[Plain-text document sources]
■ ■ ■ ■ ■
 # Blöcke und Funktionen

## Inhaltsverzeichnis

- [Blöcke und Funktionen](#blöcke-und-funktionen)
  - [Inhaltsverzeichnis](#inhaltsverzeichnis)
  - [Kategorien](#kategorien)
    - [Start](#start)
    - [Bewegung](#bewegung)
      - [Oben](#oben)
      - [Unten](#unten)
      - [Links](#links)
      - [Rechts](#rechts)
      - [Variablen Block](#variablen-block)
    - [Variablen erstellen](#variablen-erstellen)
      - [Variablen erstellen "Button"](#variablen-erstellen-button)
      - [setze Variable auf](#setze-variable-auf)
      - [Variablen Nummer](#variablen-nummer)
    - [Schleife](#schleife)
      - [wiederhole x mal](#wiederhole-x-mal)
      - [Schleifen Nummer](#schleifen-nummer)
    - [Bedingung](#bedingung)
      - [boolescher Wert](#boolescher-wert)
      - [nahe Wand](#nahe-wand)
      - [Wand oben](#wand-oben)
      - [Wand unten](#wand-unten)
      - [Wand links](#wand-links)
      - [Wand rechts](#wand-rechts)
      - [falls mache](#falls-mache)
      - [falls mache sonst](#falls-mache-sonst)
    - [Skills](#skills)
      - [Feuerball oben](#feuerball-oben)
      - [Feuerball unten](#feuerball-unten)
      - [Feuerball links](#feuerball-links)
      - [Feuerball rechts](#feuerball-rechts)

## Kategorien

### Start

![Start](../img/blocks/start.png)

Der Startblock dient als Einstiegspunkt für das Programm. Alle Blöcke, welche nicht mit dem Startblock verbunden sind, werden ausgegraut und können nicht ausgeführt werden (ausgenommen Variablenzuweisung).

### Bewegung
■ ■ ■ ■ ■
## Your instructions
Look at the records above. Copy every line where the string "links" occurs.

## Solution
      - [Links](#links)
      - [Wand links](#wand-links)
      - [Feuerball links](#feuerball-links)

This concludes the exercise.